Thousands and thousands of athletes in Athens and only a few hundred medals available. Why in the world would someone do that? Many of these athletes will be at the peak of their performance only this once – this one Olympics and there is no other shot. Many of these athletes have their place in the spotlight measured in seconds. Think of that! Only the top three get medals and at time what separates the fourth from those first three is hundredths of seconds. In speed cycling they time to three decimal points, so the difference could be thousandths of a second between medal and no medal. In archery a man practiced for 10 hours a day, everyday, for the last 15 years and went home with nothing but the experience.
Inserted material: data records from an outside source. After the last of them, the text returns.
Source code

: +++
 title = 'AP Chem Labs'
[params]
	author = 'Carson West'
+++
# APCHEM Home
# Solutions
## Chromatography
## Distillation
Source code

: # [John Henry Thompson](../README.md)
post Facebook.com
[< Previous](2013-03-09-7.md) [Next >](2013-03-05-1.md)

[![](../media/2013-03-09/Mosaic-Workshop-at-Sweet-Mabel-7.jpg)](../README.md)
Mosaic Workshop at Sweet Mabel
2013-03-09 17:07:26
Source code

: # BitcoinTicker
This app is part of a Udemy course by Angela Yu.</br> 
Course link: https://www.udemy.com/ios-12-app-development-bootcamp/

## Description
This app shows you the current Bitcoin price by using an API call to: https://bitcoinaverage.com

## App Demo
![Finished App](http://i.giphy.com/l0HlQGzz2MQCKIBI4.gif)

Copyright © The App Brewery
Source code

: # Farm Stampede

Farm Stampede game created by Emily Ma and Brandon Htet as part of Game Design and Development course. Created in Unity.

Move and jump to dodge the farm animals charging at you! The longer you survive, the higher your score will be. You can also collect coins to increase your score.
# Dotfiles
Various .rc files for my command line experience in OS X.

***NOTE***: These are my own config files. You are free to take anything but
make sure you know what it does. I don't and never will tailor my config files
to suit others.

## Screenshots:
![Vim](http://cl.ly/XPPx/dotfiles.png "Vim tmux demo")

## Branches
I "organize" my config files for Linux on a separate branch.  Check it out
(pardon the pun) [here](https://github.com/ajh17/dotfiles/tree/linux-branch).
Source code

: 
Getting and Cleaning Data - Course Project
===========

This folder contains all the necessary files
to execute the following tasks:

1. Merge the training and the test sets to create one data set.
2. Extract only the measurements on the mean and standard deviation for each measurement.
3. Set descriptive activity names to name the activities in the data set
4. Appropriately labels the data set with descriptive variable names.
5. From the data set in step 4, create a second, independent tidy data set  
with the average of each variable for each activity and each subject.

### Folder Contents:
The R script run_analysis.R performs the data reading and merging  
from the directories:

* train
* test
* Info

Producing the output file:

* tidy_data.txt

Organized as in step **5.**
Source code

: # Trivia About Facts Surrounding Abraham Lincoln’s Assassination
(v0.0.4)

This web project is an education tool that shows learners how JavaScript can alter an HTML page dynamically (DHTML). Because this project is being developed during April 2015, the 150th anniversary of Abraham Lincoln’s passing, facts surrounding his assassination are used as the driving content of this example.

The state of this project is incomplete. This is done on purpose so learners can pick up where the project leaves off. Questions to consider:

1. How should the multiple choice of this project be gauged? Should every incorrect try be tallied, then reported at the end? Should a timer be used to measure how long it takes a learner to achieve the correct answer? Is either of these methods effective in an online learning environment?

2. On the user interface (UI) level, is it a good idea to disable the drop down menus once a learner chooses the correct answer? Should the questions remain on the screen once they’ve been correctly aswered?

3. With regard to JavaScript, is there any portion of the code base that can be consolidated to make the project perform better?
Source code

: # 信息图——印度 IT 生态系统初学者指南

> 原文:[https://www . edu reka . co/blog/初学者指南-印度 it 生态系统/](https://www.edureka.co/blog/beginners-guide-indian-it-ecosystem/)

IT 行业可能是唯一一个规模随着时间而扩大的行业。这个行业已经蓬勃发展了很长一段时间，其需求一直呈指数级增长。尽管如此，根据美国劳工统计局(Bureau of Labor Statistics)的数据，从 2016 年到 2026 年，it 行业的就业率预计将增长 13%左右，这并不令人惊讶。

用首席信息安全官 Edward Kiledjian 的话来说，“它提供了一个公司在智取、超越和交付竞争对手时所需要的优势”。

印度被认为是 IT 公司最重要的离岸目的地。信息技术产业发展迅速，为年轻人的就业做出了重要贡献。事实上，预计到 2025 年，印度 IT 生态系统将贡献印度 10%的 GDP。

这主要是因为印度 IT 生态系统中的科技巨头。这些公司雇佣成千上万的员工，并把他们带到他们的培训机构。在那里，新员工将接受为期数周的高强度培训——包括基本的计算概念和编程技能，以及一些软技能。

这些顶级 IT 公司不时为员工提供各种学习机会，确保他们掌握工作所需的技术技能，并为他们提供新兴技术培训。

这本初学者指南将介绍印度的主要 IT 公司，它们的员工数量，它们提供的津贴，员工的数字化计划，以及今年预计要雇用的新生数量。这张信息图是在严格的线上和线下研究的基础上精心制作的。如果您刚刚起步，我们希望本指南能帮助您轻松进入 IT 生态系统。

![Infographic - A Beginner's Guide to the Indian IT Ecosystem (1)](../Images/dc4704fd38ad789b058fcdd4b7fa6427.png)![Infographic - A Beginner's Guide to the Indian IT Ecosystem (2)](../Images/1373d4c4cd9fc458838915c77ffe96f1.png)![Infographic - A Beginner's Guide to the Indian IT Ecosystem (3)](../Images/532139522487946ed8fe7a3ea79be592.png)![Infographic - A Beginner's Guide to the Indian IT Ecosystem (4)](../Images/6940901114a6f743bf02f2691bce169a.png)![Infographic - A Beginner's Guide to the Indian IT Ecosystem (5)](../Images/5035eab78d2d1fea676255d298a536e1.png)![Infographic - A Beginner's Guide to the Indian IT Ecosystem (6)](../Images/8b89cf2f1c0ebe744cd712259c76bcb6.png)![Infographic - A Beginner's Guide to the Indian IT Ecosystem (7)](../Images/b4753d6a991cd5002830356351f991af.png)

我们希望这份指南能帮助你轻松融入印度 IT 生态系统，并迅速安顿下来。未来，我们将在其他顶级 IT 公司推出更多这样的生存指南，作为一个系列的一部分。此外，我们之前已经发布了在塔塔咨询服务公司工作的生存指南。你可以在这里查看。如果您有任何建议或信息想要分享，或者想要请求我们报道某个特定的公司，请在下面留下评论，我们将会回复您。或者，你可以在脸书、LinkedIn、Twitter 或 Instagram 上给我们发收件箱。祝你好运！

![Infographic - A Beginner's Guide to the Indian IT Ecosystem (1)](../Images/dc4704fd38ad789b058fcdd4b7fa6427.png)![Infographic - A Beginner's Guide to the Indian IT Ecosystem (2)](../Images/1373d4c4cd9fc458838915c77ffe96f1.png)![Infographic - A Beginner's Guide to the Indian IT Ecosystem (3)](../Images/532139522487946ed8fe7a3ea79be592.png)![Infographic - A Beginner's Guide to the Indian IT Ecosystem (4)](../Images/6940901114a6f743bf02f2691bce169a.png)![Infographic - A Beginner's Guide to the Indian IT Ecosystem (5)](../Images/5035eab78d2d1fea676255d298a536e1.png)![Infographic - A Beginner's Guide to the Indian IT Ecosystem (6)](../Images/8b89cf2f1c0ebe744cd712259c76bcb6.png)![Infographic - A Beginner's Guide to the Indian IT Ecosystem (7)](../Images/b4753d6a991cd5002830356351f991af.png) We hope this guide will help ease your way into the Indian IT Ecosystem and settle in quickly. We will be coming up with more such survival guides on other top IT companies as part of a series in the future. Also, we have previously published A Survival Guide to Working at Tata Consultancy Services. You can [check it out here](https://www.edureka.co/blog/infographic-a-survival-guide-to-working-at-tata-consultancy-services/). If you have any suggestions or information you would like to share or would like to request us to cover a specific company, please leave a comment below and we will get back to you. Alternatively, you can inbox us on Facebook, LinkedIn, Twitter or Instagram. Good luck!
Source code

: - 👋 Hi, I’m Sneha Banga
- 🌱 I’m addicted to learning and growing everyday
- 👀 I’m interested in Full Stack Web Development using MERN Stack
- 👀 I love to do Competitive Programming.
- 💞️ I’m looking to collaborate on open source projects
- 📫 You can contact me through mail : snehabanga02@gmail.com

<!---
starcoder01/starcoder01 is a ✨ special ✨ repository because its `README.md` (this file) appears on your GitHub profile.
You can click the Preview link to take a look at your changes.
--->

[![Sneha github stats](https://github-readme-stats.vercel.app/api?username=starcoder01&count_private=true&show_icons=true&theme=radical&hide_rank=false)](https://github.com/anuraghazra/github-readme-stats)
Wait a minute. The experience. They ALL go home with that. The experience is that moment, that hundredth of a second frozen in time forever. The experience is being there. The experience is participation, even though you are the one that gets lapped in the long run. The experience of walking around with passes and tags around your neck, being in the Olympic Athletes ONLY Village, going in the Athletes ONLY places, and getting the Athletes ONLY warm-ups. Every athlete goes home with the experience.
After my six knee surgeries what I miss about basketball is NOT the winning. What I miss is the camaraderie, the “good play”, the great shot, the good move, the sweating and exhaustion, the EXPERIENCE. These athletes compete because they love the experience of competition. It is the journey that is the important part – not the goal. It is the experience – not the medal. Sometimes we forget about that in our life’s journey as well, we spend so much time focusing on the goal, that we forget the experience of the present. Stop and take a minute to enjoy the experience, the competition, and the journey.